Farther along the street stood a square, old-fashioned, story-and-a-half house, with a more modern ell and shed adjoining, and a wretched sagging barn, that lurched on its foundations, and was only kept from toppling farther, and possibly falling, by long, crude timber props, set against its side. The front yard of the house was enclosed by a straggling picket fence. As well as the fence, the weather-washed buildings, with loose clapboards here and there, stood greatly in want of paint and repairs.

This was the home of Mrs. Jones, a widow with three children to support, and here Ben had found a bare, scantily-furnished room that was within his means. The widow regarded as of material assistance in her battle against poverty the rent money of seventy-five cents a week, which her roomer had agreed to pay in advance.

For all of her misfortune and the constant strain of her toil to keep the wolf from the door and a roof over the heads of herself and her children, Mrs. Jones was singularly happy and cheerful. It is true the wounds of the battle had left scars, but they were healed or hidden by this strong-hearted woman, who seldom referred to them save in a buoyant manner.

Jimmy Jones, a puny, pale-faced child of eight, permanently lamed by hip disease, which made one leg shorter than the other, was hanging on the rickety gate, as usual, and seemed to be waiting Ben’s appearance, hobbling out to meet him when he came along the road.

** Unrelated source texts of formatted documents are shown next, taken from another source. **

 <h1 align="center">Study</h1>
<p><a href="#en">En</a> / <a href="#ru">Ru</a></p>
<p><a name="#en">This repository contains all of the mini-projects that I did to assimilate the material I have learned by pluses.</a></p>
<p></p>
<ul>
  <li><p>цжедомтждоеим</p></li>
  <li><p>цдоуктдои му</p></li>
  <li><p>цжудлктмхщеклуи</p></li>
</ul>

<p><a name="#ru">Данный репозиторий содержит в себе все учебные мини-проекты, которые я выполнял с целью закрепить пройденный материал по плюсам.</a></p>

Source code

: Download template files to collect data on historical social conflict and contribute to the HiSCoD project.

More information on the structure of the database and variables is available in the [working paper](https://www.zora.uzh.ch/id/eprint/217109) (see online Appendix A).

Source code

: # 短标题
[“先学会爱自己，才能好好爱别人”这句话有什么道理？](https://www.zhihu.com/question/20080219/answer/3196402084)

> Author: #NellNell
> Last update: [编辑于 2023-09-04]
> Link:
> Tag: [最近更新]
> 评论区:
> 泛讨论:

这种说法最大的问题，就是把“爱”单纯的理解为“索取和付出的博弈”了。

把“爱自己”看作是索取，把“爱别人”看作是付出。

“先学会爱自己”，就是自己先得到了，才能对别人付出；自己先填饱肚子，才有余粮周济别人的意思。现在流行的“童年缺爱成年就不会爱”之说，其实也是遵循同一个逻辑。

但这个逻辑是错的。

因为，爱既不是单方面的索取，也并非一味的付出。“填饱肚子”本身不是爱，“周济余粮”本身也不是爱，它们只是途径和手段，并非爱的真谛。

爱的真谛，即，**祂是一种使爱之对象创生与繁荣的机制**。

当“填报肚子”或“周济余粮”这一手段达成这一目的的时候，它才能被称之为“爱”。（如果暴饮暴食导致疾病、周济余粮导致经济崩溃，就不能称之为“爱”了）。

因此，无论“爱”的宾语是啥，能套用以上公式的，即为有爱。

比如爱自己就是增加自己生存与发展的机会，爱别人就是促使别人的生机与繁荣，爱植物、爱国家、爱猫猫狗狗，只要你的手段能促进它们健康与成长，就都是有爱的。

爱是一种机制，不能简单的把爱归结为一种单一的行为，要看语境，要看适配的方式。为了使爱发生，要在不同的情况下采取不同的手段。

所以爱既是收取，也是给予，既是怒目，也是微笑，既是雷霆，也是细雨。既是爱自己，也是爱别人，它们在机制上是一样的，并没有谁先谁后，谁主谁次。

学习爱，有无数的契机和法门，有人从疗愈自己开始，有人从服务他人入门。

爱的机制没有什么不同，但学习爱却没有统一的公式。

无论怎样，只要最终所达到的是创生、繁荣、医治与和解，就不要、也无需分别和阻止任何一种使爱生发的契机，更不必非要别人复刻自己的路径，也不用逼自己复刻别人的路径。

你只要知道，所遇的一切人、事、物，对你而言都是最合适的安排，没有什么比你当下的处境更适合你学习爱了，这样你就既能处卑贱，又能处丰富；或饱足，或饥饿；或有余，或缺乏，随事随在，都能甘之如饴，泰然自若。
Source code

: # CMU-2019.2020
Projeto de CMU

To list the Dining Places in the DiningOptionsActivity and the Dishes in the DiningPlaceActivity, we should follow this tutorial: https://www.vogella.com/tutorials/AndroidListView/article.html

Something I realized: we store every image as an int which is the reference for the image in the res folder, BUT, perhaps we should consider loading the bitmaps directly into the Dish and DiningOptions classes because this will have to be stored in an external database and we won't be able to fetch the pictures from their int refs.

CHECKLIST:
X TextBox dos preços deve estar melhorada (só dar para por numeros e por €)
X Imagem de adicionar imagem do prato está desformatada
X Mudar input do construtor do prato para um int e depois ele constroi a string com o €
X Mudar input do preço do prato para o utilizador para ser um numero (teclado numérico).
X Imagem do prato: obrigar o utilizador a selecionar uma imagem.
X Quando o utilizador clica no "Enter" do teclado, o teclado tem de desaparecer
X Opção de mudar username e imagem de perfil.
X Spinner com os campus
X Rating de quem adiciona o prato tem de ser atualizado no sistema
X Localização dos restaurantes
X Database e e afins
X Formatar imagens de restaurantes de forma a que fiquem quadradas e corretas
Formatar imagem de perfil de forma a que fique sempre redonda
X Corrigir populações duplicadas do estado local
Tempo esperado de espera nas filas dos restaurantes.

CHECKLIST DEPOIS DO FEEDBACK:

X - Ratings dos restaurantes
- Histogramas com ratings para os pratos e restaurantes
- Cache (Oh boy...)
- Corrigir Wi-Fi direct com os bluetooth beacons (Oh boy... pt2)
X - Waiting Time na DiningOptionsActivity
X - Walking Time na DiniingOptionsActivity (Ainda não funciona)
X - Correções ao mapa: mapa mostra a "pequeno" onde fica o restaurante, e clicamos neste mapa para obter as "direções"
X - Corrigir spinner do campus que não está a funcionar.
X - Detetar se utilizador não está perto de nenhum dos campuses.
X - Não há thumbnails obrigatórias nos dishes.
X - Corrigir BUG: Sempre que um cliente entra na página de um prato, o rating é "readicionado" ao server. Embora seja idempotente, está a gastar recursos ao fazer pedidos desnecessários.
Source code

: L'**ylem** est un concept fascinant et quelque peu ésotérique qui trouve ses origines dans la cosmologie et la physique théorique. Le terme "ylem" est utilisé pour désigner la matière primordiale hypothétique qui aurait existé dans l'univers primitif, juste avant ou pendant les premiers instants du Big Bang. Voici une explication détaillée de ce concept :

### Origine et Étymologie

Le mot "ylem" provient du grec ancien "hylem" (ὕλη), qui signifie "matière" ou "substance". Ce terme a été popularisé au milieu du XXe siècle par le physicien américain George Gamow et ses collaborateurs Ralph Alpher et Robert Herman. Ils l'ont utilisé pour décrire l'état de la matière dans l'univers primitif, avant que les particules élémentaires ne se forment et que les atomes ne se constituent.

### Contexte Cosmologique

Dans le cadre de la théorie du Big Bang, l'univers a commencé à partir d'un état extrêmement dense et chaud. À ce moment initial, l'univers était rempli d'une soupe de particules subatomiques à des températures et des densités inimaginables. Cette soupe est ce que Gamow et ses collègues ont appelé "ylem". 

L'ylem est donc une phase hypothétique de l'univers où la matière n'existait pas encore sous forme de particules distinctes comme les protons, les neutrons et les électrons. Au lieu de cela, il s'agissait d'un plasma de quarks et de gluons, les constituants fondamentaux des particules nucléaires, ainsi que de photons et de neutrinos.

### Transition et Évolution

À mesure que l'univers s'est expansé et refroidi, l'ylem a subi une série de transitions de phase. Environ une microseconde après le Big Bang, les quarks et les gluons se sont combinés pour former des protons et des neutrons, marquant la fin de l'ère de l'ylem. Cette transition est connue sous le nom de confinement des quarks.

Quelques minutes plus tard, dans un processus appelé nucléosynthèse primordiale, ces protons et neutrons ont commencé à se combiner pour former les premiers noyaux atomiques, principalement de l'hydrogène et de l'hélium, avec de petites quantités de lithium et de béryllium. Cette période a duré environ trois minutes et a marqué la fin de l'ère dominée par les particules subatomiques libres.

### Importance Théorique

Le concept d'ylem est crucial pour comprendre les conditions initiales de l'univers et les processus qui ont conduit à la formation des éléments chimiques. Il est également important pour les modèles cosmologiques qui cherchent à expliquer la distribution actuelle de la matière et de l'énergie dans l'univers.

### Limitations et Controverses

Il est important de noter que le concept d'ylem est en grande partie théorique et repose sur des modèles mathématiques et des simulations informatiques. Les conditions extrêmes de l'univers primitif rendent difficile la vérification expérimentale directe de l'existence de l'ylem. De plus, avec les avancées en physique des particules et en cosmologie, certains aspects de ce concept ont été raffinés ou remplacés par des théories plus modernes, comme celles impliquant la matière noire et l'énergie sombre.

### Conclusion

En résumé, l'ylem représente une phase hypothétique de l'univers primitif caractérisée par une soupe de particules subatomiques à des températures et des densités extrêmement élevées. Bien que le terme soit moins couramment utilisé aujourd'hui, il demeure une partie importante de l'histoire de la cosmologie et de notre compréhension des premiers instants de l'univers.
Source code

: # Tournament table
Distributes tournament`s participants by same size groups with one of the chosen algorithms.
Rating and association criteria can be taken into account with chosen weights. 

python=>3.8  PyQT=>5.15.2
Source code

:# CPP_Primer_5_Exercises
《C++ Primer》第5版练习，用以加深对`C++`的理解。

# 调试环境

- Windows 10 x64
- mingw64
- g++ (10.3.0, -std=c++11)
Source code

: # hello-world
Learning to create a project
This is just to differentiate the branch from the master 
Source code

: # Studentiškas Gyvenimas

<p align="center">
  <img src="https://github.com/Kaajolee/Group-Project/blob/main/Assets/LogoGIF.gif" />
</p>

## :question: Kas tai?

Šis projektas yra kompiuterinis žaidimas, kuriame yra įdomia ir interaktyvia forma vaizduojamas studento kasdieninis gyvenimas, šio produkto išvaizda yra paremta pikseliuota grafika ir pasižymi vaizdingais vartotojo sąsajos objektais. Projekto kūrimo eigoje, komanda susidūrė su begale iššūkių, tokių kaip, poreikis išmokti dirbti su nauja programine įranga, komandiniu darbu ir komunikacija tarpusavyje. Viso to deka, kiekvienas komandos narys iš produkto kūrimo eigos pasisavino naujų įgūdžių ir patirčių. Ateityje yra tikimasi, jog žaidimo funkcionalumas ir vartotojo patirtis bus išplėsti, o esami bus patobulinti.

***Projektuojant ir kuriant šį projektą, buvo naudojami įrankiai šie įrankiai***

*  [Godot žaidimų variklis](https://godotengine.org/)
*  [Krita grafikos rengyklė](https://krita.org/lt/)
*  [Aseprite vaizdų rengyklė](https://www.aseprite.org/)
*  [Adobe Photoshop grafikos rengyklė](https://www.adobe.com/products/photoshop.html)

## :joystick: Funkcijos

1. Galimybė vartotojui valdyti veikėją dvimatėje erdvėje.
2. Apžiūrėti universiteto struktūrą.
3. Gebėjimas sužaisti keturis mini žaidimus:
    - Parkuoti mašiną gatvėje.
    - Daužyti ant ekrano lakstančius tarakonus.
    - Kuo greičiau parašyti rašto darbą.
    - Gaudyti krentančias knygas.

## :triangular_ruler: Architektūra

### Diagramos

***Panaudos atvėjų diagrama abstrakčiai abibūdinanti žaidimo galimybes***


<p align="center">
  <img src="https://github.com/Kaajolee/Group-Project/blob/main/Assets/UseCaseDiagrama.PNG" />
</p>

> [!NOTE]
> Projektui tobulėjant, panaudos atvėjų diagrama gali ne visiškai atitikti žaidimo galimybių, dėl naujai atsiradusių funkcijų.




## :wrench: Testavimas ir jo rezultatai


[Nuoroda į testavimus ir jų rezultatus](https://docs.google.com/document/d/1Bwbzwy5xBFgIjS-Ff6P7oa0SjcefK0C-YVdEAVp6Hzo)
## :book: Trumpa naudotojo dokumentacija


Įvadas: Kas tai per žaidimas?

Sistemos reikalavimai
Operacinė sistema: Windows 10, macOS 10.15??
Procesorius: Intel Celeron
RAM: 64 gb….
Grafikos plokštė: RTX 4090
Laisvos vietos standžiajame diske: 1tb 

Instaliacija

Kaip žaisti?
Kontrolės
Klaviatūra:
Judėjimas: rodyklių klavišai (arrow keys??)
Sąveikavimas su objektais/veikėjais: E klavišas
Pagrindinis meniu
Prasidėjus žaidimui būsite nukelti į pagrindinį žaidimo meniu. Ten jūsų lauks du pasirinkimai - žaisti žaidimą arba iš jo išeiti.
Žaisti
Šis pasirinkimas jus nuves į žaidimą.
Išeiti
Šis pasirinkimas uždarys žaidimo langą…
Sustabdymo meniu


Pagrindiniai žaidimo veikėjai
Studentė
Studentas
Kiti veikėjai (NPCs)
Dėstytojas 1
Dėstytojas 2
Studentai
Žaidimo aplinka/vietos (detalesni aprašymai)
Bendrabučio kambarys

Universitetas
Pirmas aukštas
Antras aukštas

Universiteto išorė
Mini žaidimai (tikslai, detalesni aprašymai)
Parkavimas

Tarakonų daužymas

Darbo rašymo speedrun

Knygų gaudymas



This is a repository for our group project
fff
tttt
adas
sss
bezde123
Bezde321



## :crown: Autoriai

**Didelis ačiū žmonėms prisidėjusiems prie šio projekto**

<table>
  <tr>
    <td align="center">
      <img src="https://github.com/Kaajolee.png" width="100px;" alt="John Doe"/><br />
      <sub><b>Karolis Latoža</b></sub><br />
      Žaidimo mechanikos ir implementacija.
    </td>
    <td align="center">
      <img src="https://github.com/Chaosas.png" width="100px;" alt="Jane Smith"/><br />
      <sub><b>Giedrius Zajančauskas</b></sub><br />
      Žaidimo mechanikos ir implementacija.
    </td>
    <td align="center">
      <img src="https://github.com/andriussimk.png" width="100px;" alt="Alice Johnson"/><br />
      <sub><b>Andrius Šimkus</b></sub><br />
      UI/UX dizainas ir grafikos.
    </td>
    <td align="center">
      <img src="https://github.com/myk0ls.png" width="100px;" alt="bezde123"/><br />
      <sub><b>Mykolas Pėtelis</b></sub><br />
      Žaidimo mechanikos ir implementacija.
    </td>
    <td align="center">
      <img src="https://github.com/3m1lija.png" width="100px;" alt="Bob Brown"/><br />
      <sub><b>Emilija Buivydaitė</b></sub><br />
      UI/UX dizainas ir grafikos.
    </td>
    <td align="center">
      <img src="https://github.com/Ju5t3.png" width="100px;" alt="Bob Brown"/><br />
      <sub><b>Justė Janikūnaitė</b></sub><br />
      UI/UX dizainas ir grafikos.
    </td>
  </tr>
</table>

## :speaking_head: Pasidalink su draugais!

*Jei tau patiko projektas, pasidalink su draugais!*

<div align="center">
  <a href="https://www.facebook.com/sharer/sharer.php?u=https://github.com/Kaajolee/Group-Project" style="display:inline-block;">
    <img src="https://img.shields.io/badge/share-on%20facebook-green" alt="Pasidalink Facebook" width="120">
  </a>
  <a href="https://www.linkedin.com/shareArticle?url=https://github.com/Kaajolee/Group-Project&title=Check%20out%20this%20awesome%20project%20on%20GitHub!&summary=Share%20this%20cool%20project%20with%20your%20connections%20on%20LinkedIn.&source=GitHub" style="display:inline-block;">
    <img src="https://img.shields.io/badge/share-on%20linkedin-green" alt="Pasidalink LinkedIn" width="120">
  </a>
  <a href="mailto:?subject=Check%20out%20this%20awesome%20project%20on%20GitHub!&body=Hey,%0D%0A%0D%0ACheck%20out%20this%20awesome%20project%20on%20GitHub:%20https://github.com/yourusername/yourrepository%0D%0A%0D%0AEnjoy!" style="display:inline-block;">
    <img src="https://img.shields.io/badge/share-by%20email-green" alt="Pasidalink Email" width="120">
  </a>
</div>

“You’re awful late,” cried the lame lad, in a thin, high-pitched voice, which attested his affliction and weakness. “I’ve been watchin’. I saw lots of other fellers go by, but then I waited an’ waited, an’ you didn’t come.”

A lump rose in Ben’s throat, and into his chilled heart crept a faint glow. Here was some one who took an interest in him, some one who did not regard him with aversion and scorn, even though it was only a poor little cripple.